Three key learnings for AppSec teams from the XZ backdoor

It’s been a week since the XZ backdoor dropped. As the dust settles, it’s a good time for security teams to review the lessons it holds.

It’s been a week since the XZ backdoor dropped. As the dust settles, it’s a good time for security teams to review the lessons it holds. The reality is that no amount of code analysis, secure builds, and/or security monitoring will stop a motivated insider like this. But that’s OK, never let a good crisis go to waste. As the Head of Security at an AppSec company, the XZ incident holds lessons both for our internal security efforts at Semgrep and for the broader security industry.

The security industry, as a whole, tends to over-index on headline grabbing issues.
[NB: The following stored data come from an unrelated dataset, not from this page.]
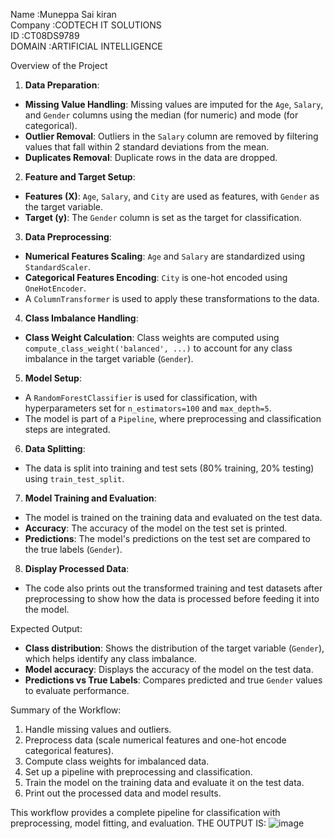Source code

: Name          :Muneppa Sai kiran                                                               
Company       :CODTECH IT SOLUTIONS                                                     
ID            :CT08DS9789                                                             
DOMAIN        :ARTIFICIAL INTELLIGENCE                                              

Overview of the Project

 1. **Data Preparation**:
   - **Missing Value Handling**: Missing values are imputed for the `Age`, `Salary`, and `Gender` columns using the median (for numeric) and mode (for categorical).
   - **Outlier Removal**: Outliers in the `Salary` column are removed by filtering values that fall within 2 standard deviations from the mean.
   - **Duplicates Removal**: Duplicate rows in the data are dropped.

 2. **Feature and Target Setup**:
   - **Features (X)**: `Age`, `Salary`, and `City` are used as features, with `Gender` as the target variable.
   - **Target (y)**: The `Gender` column is set as the target for classification.

 3. **Data Preprocessing**:
   - **Numerical Features Scaling**: `Age` and `Salary` are standardized using `StandardScaler`.
   - **Categorical Features Encoding**: `City` is one-hot encoded using `OneHotEncoder`.
   - A `ColumnTransformer` is used to apply these transformations to the data.

 4. **Class Imbalance Handling**:
   - **Class Weight Calculation**: Class weights are computed using `compute_class_weight('balanced', ...)` to account for any class imbalance in the target variable (`Gender`).
 5. **Model Setup**:
   - A `RandomForestClassifier` is used for classification, with hyperparameters set for `n_estimators=100` and `max_depth=5`.
   - The model is part of a `Pipeline`, where preprocessing and classification steps are integrated.

 6. **Data Splitting**:
   - The data is split into training and test sets (80% training, 20% testing) using `train_test_split`.

 7. **Model Training and Evaluation**:
   - The model is trained on the training data and evaluated on the test data.
   - **Accuracy**: The accuracy of the model on the test set is printed.
   - **Predictions**: The model's predictions on the test set are compared to the true labels (`Gender`).

 8. **Display Processed Data**:
   - The code also prints out the transformed training and test datasets after preprocessing to show how the data is processed before feeding it into the model.

 Expected Output:
- **Class distribution**: Shows the distribution of the target variable (`Gender`), which helps identify any class imbalance.
- **Model accuracy**: Displays the accuracy of the model on the test data.
- **Predictions vs True Labels**: Compares predicted and true `Gender` values to evaluate performance.

 Summary of the Workflow:
1. Handle missing values and outliers.
2. Preprocess data (scale numerical features and one-hot encode categorical features).
3. Compute class weights for imbalanced data.
4. Set up a pipeline with preprocessing and classification.
5. Train the model on the training data and evaluate it on the test data.
6. Print out the processed data and model results.

This workflow provides a complete pipeline for classification with preprocessing, model fitting, and evaluation.
THE OUTPUT IS:
![image](https://github.com/user-attachments/assets/5077668e-428b-40f3-98d4-9fc322bf0746)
We wring our collective hands about why we didn’t catch this one. Vendors use tenuous claims and vacuous posts to get attention. While it’s important that we learn from novel, highly-publicized incidents, it’s also very easy to get distracted by them. What never gets brought up in a media frenzy are the unsung engineers that continue to make steady, collective progress on the unglamorous things that actually move the needle when it comes to cybersecurity. From my view, the XZ incident underscores three things: AppSec teams are going to increasingly play a response role; supply chain security goes beyond bad dependencies; and we all need to do a better job securing builds. Damnit. 


On March 29, 2024, details of a backdoored XZ package were publicized on the OSS Security mailing list. The backdoor subverts the SSH service on Linux systems that include the liblzma library provided by XZ. Several bleeding-edge Linux distributions were susceptible; including those from Debian, Fedora, and Alpine Linux. The backdoor targeted specific Linux operating systems. That said,  the compromised XZ library was widely distributed on developer machines. Kudos goes to Andres Freund, who originally found the issue and Evan Boehs who has done an authoritative timeline.
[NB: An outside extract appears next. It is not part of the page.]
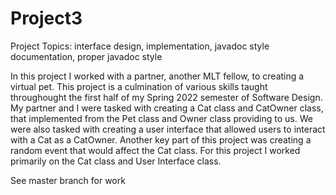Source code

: # Project3
Project Topics: interface design, implementation, javadoc style documentation, proper javadoc style

In this project I worked with a partner, another  MLT fellow, to creating a virtual pet. This project is a culmination of various skills taught throughought the first half of my Spring 2022 semester of Software Design. My partner and I were tasked with creating a Cat class and CatOwner class, that implemented from the Pet class and Owner class providing to us. We were also tasked with creating a user interface that allowed users to interact with a Cat as a CatOwner. Another key part of this project was creating a random event that would affect the Cat class. For this project I worked primarily on the Cat class and User Interface class.

See master branch for work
At Semgrep, our mission is to profoundly improve software security and the XZ vulnerability falls squarely in our sights. However, no code analysis product caught, nor could catch, the vulnerability. ‘Jia Tan’ shipped key backdoor elements in the XZs binary packages outside of the project's code repository. And they had plenty of time to circumvent any detection controls in either the XZ project or its downstream consumers. As illustrated by their efforts to avoid Google’s Fuzzing

So what lessons can we take away from it?

Lessons from XZ

What application security teams can do

The XZ incident underscores the big red circle around ‘software development’ in your risk matrix. It validates a bunch of the established concerns in this space. Vetting contributors. Having reproducible builds. Monitoring dependencies. All of these are areas where we’ve made a lot of ground but, I suspect few of us feel like we’ve ‘solved’. That said, I've used XZ as a chance to reassess the priors that I had for Semgrep’s own internal Application Security program.

Three lessons I think the XZ incident holds for most AppSec teams:

  1. Herding dependencies also requires you answer who, why, and how questions. XZ subverted sshd via Linux distros patching systemd. You’re not going to catch that via pure code analysis, but it underscores that dependencies are complex and they can wreck you. Improving supply chain security means more than knowing ‘what’ dependencies are in your code. A bunch of third-party dependencies questions remain hard to answer and they usually aren’t considered until Something Bad Happens. Surprise! You have a vulnerable dependency. Who owns it? Why are we using it? How do we get it quickly updated, tested, and deployed?

  2. Hardening your builds, but also wrangle containers. The XZ project had a vanilla build pipeline and involved relatively few ‘privileged’ parties. Even the super sneaky autoconf files were slipped into binary tarballs, but ultimately were out there for anyone to see.Contrast XZ’s build pipeline to today’s flavor of the month OSS product. It has 100s of committers, its build process relies on a bunch of third-party JavaScript-based GitHub runners, and it’s shipping binary container images full of binaries, known and potentially unknown.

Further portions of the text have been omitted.